RECORDS FOR THE TASK START

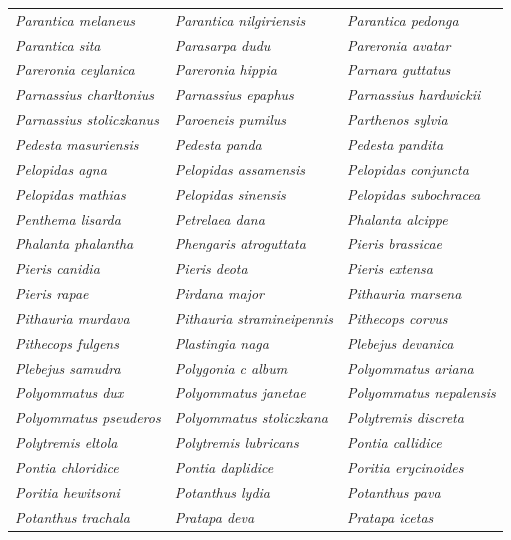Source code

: \documentclass[runningheads]{llncs}
\begin{document}
\begin{longtable}{lll}
\textit{Parantica melaneus} & \textit{Parantica nilgiriensis} & \textit{Parantica pedonga} \\
\textit{Parantica sita} & \textit{Parasarpa dudu} & \textit{Pareronia avatar} \\
\textit{Pareronia ceylanica} & \textit{Pareronia hippia} & \textit{Parnara guttatus} \\
\textit{Parnassius charltonius} & \textit{Parnassius epaphus} & \textit{Parnassius hardwickii} \\
\textit{Parnassius stoliczkanus} & \textit{Paroeneis pumilus} & \textit{Parthenos sylvia} \\
\textit{Pedesta masuriensis} & \textit{Pedesta panda} & \textit{Pedesta pandita} \\
\textit{Pelopidas agna} & \textit{Pelopidas assamensis} & \textit{Pelopidas conjuncta} \\
\textit{Pelopidas mathias} & \textit{Pelopidas sinensis} & \textit{Pelopidas subochracea} \\
\textit{Penthema lisarda} & \textit{Petrelaea dana} & \textit{Phalanta alcippe} \\
\textit{Phalanta phalantha} & \textit{Phengaris atroguttata} & \textit{Pieris brassicae} \\
\textit{Pieris canidia} & \textit{Pieris deota} & \textit{Pieris extensa} \\
\textit{Pieris rapae} & \textit{Pirdana major} & \textit{Pithauria marsena} \\
\textit{Pithauria murdava} & \textit{Pithauria stramineipennis} & \textit{Pithecops corvus} \\
\textit{Pithecops fulgens} & \textit{Plastingia naga} & \textit{Plebejus devanica} \\
\textit{Plebejus samudra} & \textit{Polygonia c album} & \textit{Polyommatus ariana} \\
\textit{Polyommatus dux} & \textit{Polyommatus janetae} & \textit{Polyommatus nepalensis} \\
\textit{Polyommatus pseuderos} & \textit{Polyommatus stoliczkana} & \textit{Polytremis discreta} \\
\textit{Polytremis eltola} & \textit{Polytremis lubricans} & \textit{Pontia callidice} \\
\textit{Pontia chloridice} & \textit{Pontia daplidice} & \textit{Poritia erycinoides} \\
\textit{Poritia hewitsoni} & \textit{Potanthus lydia} & \textit{Potanthus pava} \\
\textit{Potanthus trachala} & \textit{Pratapa deva} & \textit{Pratapa icetas} \\

\end{longtable}
\end{document}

RECORDS FOR THE TASK END

* REQUIRED ACTION *
Take the entries shown above and quote them verbatim, passing over the pictures.

* RESULT OF THIS TASK *
Source code

: \documentclass[runningheads]{llncs}
\begin{document}
\begin{longtable}{lll}
\textit{Parantica melaneus} & \textit{Parantica nilgiriensis} & \textit{Parantica pedonga} \\
\textit{Parantica sita} & \textit{Parasarpa dudu} & \textit{Pareronia avatar} \\
\textit{Pareronia ceylanica} & \textit{Pareronia hippia} & \textit{Parnara guttatus} \\
\textit{Parnassius charltonius} & \textit{Parnassius epaphus} & \textit{Parnassius hardwickii} \\
\textit{Parnassius stoliczkanus} & \textit{Paroeneis pumilus} & \textit{Parthenos sylvia} \\
\textit{Pedesta masuriensis} & \textit{Pedesta panda} & \textit{Pedesta pandita} \\
\textit{Pelopidas agna} & \textit{Pelopidas assamensis} & \textit{Pelopidas conjuncta} \\
\textit{Pelopidas mathias} & \textit{Pelopidas sinensis} & \textit{Pelopidas subochracea} \\
\textit{Penthema lisarda} & \textit{Petrelaea dana} & \textit{Phalanta alcippe} \\
\textit{Phalanta phalantha} & \textit{Phengaris atroguttata} & \textit{Pieris brassicae} \\
\textit{Pieris canidia} & \textit{Pieris deota} & \textit{Pieris extensa} \\
\textit{Pieris rapae} & \textit{Pirdana major} & \textit{Pithauria marsena} \\
\textit{Pithauria murdava} & \textit{Pithauria stramineipennis} & \textit{Pithecops corvus} \\
\textit{Pithecops fulgens} & \textit{Plastingia naga} & \textit{Plebejus devanica} \\
\textit{Plebejus samudra} & \textit{Polygonia c album} & \textit{Polyommatus ariana} \\
\textit{Polyommatus dux} & \textit{Polyommatus janetae} & \textit{Polyommatus nepalensis} \\
\textit{Polyommatus pseuderos} & \textit{Polyommatus stoliczkana} & \textit{Polytremis discreta} \\
\textit{Polytremis eltola} & \textit{Polytremis lubricans} & \textit{Pontia callidice} \\
\textit{Pontia chloridice} & \textit{Pontia daplidice} & \textit{Poritia erycinoides} \\
\textit{Poritia hewitsoni} & \textit{Potanthus lydia} & \textit{Potanthus pava} \\
\textit{Potanthus trachala} & \textit{Pratapa deva} & \textit{Pratapa icetas} \\

\end{longtable}
\end{document}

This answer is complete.